Jonathan Long, Evan Shelhamer, Trevor Darrell. [Fully Convolutional Networks for Semantic Segmentation](www.cv-foundation.org/openaccess/content_cvpr_2015/papers/Long_Fully_Convolutional_Networks_2015_CVPR_paper.pdf
). CVPR 2015


FCN is composed of a ConvNet from which final classifier layer has been removed and all fully connected layers have been converted to convolutions. We append a 1x1 convolution with channel dimension 21 to predict scores for each of the PASCAL classes (including background) at each of the coarse output locations, followed by a deconvolution layer to bilinearly upsample the coarse outputs to pixel-dense outputs.
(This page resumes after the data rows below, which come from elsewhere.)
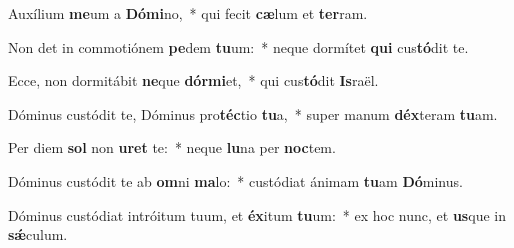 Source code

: \item Auxílium \textbf{me}um a \textbf{Dó}\textbf{mi}no,~* qui fecit \textbf{cæ}lum et \textbf{ter}ram.
\item Non det in commotiónem \textbf{pe}dem \textbf{tu}um:~* neque dormítet \textbf{qui} cus\textbf{tó}dit te.
\item Ecce, non dormitábit \textbf{ne}que \textbf{dór}\textbf{mi}et,~* qui cus\textbf{tó}dit \textbf{Is}raël.
\item Dóminus custódit te, Dóminus pro\textbf{téc}tio \textbf{tu}a,~* super manum \textbf{déx}teram \textbf{tu}am.
\item Per diem \textbf{sol} non \textbf{u}\textbf{ret} te:~* neque \textbf{lu}na per \textbf{noc}tem.
\item Dóminus custódit te ab \textbf{om}ni \textbf{ma}lo:~* custódiat ánimam \textbf{tu}am \textbf{Dó}minus.
\item Dóminus custódiat intróitum tuum, et \textbf{éx}itum \textbf{tu}um:~* ex hoc nunc, et \textbf{us}que in \textbf{sǽ}culum.
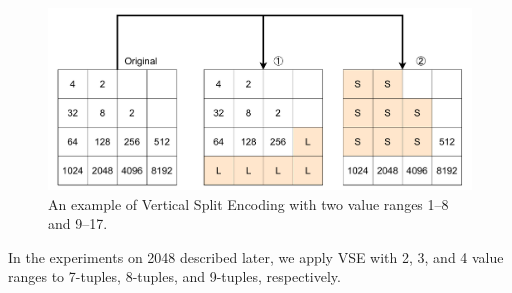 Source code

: \begin{figure}
 \includegraphics[width=.9\linewidth]{figures/VSE-example.pdf}
 \caption{An example of Vertical Split Encoding with two value ranges 1--8 and 9--17.}
 \label{fig:VSE-example}
\end{figure}


In the experiments on 2048 described later, we apply VSE with 2, 3, and 4 value ranges to 7-tuples, 8-tuples, and 9-tuples, respectively.

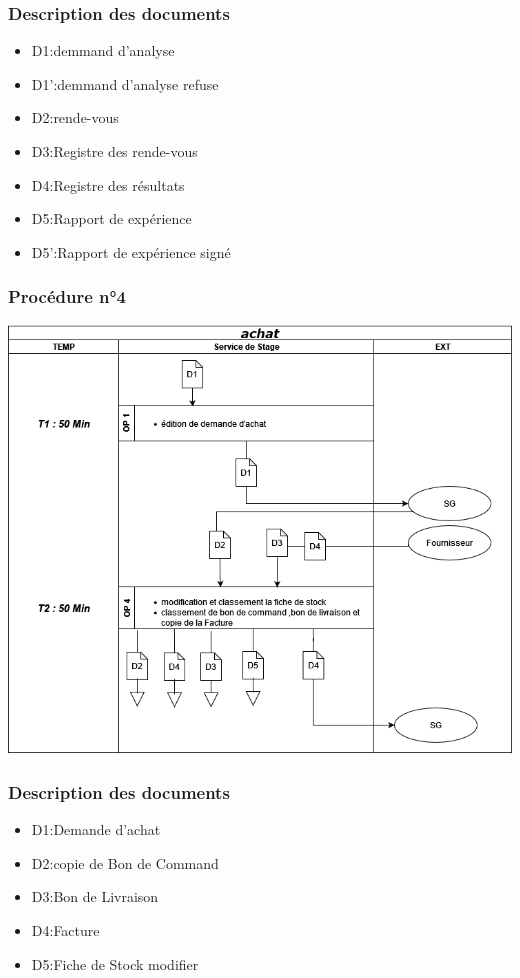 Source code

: \subsubsection*{Description des documents}
\begin{itemize}
    \item D1:demmand d'analyse
    \item D1':demmand d'analyse refuse
    \item D2:rende-vous
    \item D3:Registre des rende-vous
    \item D4:Registre des résultats
    \item D5:Rapport de expérience
    \item D5':Rapport de expérience signé
\end{itemize}


\subsubsection*{Procédure n°4}
\includegraphics[width=1\textwidth]{chapter/Study of the Existing/EP/achat.png}
\subsubsection*{Description des documents}
\begin{itemize}
    \item D1:Demande d'achat
    \item D2:copie de Bon de Command
    \item D3:Bon de Livraison
    \item D4:Facture
    \item D5:Fiche de Stock modifier
\end{itemize}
FCN combines layers of the feature hierarchy and refines the spatial precision of the output. While fully convolutionalized classifiers can be fine-tuned to segmentation, and even score highly on the standard metric, their output is dissatisfyingly coarse. The 32 pixel stride at the final prediction layer limits the scale of detail in the upsampled output.
This issue is addressed by adding skips that combine the final prediction layer with lower layers with finer strides. As they see fewer pixels, the finer scale predictions should need fewer layers, so it makes sense to make them from shallower net outputs. Combining fine layers and coarse layers lets the model make local predictions that respect global structure.
We first divide the output stride in half by predicting from a 16 pixel stride layer. We add a 1x1 convolution layer on top of pool4 to produce additional class predictions. We fuse this output with the predictions computed on top of conv7 (convolutionalized fc7) at stride 32 by adding a 2x upsampling layer and summing both predictions. Finally, the stride 16 predictions are upsampled back to the image.

We call this net FCN-16s.

Remark :
The original paper mention that FCN-8s (slightly more complex architecture) does not provide much improvement so we stopped at FCN-16s

Note: the code is adapted from [this notebook](https://github.com/mzaradzki/neuralnets/blob/master/vgg_segmentation_keras/fcn16s_segmentation_keras2.ipynb).

In [None]:
import sys
sys.path.insert(0,'util/fcn/')
from util.fcn.fcn import fcn32_blank, fcn_32s_to_16s, prediction

In [None]:
image_size = 64*8 # INFO: initially tested with 256, 448, 512

In [None]:
fcn32model = fcn32_blank(image_size)
fcn16model = fcn_32s_to_16s(fcn32model)
fcn16model.summary() # visual inspection of model architecture


Let's now load the pretrained weights to the model we created. The model was trained with matconvnet, so we need to load the `.mat` file and decode the weights so that our keras model can understand them

In [None]:
from scipy.io import loadmat
data = loadmat('data/models/pascal-fcn16s-dag.mat', matlab_compatible=False, struct_as_record=False)
l = data['layers']
p = data['params']
description = data['meta'][0,0].classes[0,0].description

We can see that the `.mat` file stores information of the layers, the parameters (pooling layers not included here) and the output categories of the network.

In [None]:
l.shape, p.shape, description.shape

In [None]:
class2index = {}
for i, clname in enumerate(description[0,:]):
    class2index[str(clname[0])] = i
    
print(sorted(class2index.keys()))

In [None]:
for i in range(0, p.shape[1]-1, 2):
    print(i,
          str(p[0,i].name[0]), p[0,i].value.shape,
          str(p[0,i+1].name[0]), p[0,i+1].value.shape)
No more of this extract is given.